Eat, pray—and love

Pooja Indian Grill

1225 Merkley Ave.
West Sacramento, CA 95691

(916) 375-8906

Despite its name, nothing needs to be left to the Almighty at Pooja Indian Grill. The chefs backstage and the servers out front have everything covered nicely. Pooja—prayer or worship in Sanskrit—is both the name of the West Sacramento institution and the daughter of the matriarch of this impressive Indian eatery.

Like a number of places located in what the mayor would be eager to see described as the “old” part of West Sacramento, Pooja’s curb appeal isn’t its strongest asset. But, as with a number of other similar establishments, opening the door here reveals an undiscovered jewel.

The furnishings and wall hangings are lush, inviting but not ostentatious. It would be helpful, however, to be somewhere in the height range of, say, the mayor of the Munchkin City to be comfortable using the regal black and gilded chairs at the numerous tables. Taller patrons should opt for one of the booths that ring the spacious dining room.

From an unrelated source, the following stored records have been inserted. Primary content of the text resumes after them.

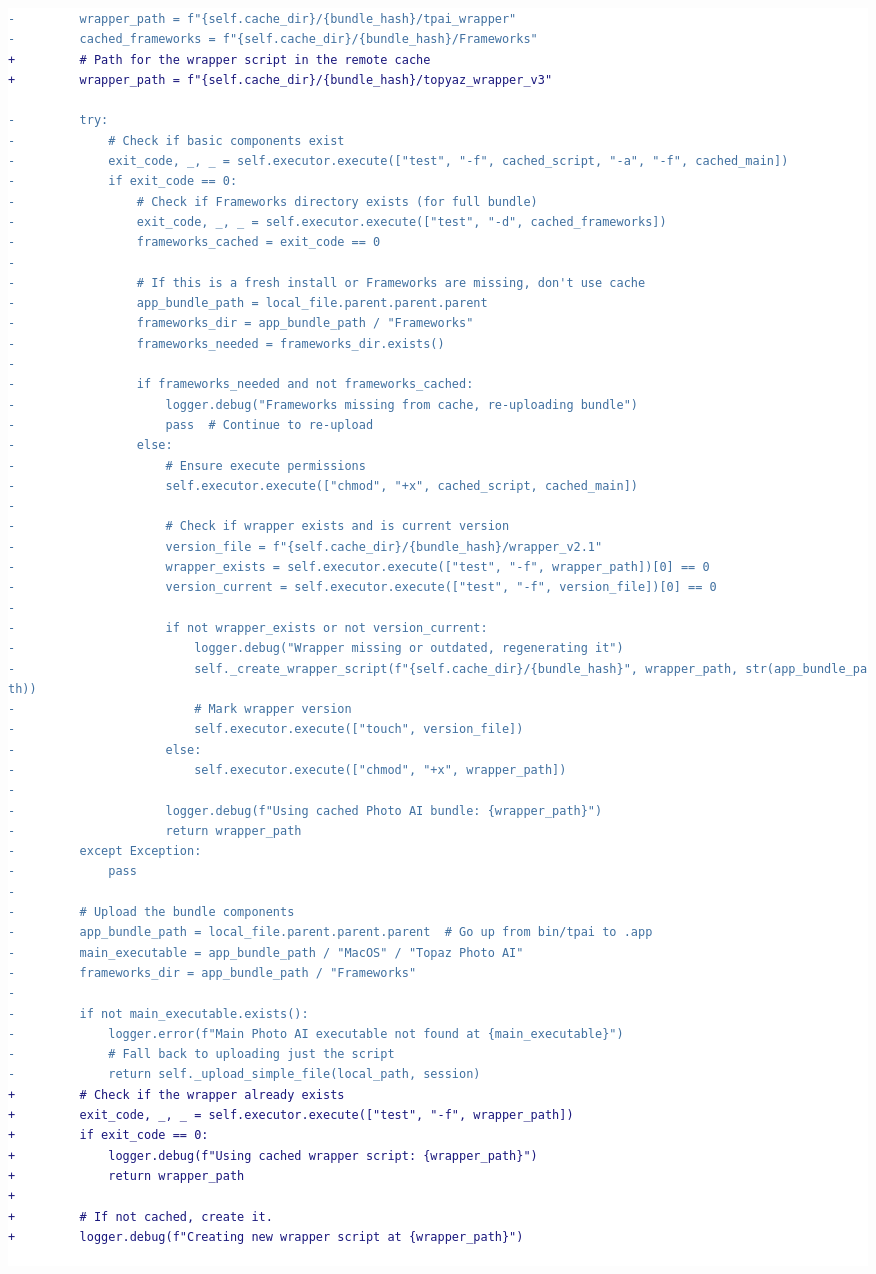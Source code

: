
 ```diff
-         wrapper_path = f"{self.cache_dir}/{bundle_hash}/tpai_wrapper"
-         cached_frameworks = f"{self.cache_dir}/{bundle_hash}/Frameworks"
+         # Path for the wrapper script in the remote cache
+         wrapper_path = f"{self.cache_dir}/{bundle_hash}/topyaz_wrapper_v3"
  
-         try:
-             # Check if basic components exist
-             exit_code, _, _ = self.executor.execute(["test", "-f", cached_script, "-a", "-f", cached_main])
-             if exit_code == 0:
-                 # Check if Frameworks directory exists (for full bundle)
-                 exit_code, _, _ = self.executor.execute(["test", "-d", cached_frameworks])
-                 frameworks_cached = exit_code == 0
- 
-                 # If this is a fresh install or Frameworks are missing, don't use cache
-                 app_bundle_path = local_file.parent.parent.parent
-                 frameworks_dir = app_bundle_path / "Frameworks"
-                 frameworks_needed = frameworks_dir.exists()
- 
-                 if frameworks_needed and not frameworks_cached:
-                     logger.debug("Frameworks missing from cache, re-uploading bundle")
-                     pass  # Continue to re-upload
-                 else:
-                     # Ensure execute permissions
-                     self.executor.execute(["chmod", "+x", cached_script, cached_main])
- 
-                     # Check if wrapper exists and is current version
-                     version_file = f"{self.cache_dir}/{bundle_hash}/wrapper_v2.1"
-                     wrapper_exists = self.executor.execute(["test", "-f", wrapper_path])[0] == 0
-                     version_current = self.executor.execute(["test", "-f", version_file])[0] == 0
- 
-                     if not wrapper_exists or not version_current:
-                         logger.debug("Wrapper missing or outdated, regenerating it")
-                         self._create_wrapper_script(f"{self.cache_dir}/{bundle_hash}", wrapper_path, str(app_bundle_path))
-                         # Mark wrapper version
-                         self.executor.execute(["touch", version_file])
-                     else:
-                         self.executor.execute(["chmod", "+x", wrapper_path])
- 
-                     logger.debug(f"Using cached Photo AI bundle: {wrapper_path}")
-                     return wrapper_path
-         except Exception:
-             pass
- 
-         # Upload the bundle components
-         app_bundle_path = local_file.parent.parent.parent  # Go up from bin/tpai to .app
-         main_executable = app_bundle_path / "MacOS" / "Topaz Photo AI"
-         frameworks_dir = app_bundle_path / "Frameworks"
- 
-         if not main_executable.exists():
-             logger.error(f"Main Photo AI executable not found at {main_executable}")
-             # Fall back to uploading just the script
-             return self._upload_simple_file(local_path, session)
+         # Check if the wrapper already exists
+         exit_code, _, _ = self.executor.execute(["test", "-f", wrapper_path])
+         if exit_code == 0:
+             logger.debug(f"Using cached wrapper script: {wrapper_path}")
+             return wrapper_path
+ 
+         # If not cached, create it.
+         logger.debug(f"Creating new wrapper script at {wrapper_path}")
  
```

Tall or small, this is an Indian restaurant deserving of an appetite. While lunch buffets at Indian establishments are not usually a Dish favorite, Pooja is an exception to make the rule. First, its buffet is bountiful. Actually, it’s bodacious: 2 to 3 pounds are gained simply by trying to sample the dizzying array of offerings. These include the ubiquitous tandoori chicken. Here, it’s flecked with onions and bell peppers that can be scraped from the chafing dish and tossed into the vegetable biryani to create a rice-based foundation upon which the swift-kick-to-the-palate saag paneer or the delicate chili chicken would be proud to reside.

There are also creamy daal (lentil) dishes. The daal soup defines the term. There’s also naan coming out of the ears and a beguiling baingan bhartha, which is a chunky but smooth-tasting eggplant puree.

Beware of bones in the lamb and goat curry: They’re part of the traditional package deal. Both curries—as well as the veggie version—are seasoned in such a way that even though the entwining of flavors trumps, the identification of the individual components is still easy.

Oranges, onions and raita—oh my!—are but a few of the condiments and accents available at the end of the long buffet trail.

With reverence, let these two words be a constant spiritual and gastronomic guide: onion bhajia. No lie, Dharma: These babies are the Swarga Loka of onion rings. The menu calls them fritters. That diminishes their omnipotence. The menu also says they are delicately seasoned and fried. This is like saying Yosemite is rocks, trees and dirt. If these fritters are fried, why is there no speck of oiliness? It’s far better without, but if there were oil, then BFD, since there’s also mango chutney and minty cilantro chutney to blanket the rings. This is the same frying method used for pakoras but damned if anywhere on the Internet is there an explanation as to how these onion rings can be so crisp, flavorful and oil adverse.

Burger King, Carl’s Jr., Wendy’s, notice is served: The future of onion rings is here. Be bhajia.

Sadly, humans cannot live on onion bhajia alone—although if there’s a sign-up sheet for a clinical trial, please forward. On the lamb portion of the prodigious menu, the matriarch recommends the saag walla. There is some hesitation—given the basking-in-the-warm-bhajia-afterglow—since the lamb do piaza is cooked with grilled onions. But another good rule of thumb is to always hearken unto the matriarch.

Order a cup of chai. The cardamom and cinnamon in this tawny tea is killer.

There are some language issues, but whatever remains cloudy is concretely defined with clarity by those in the kitchen. In back and out front, the intent is to let every diner’s pooja be answered.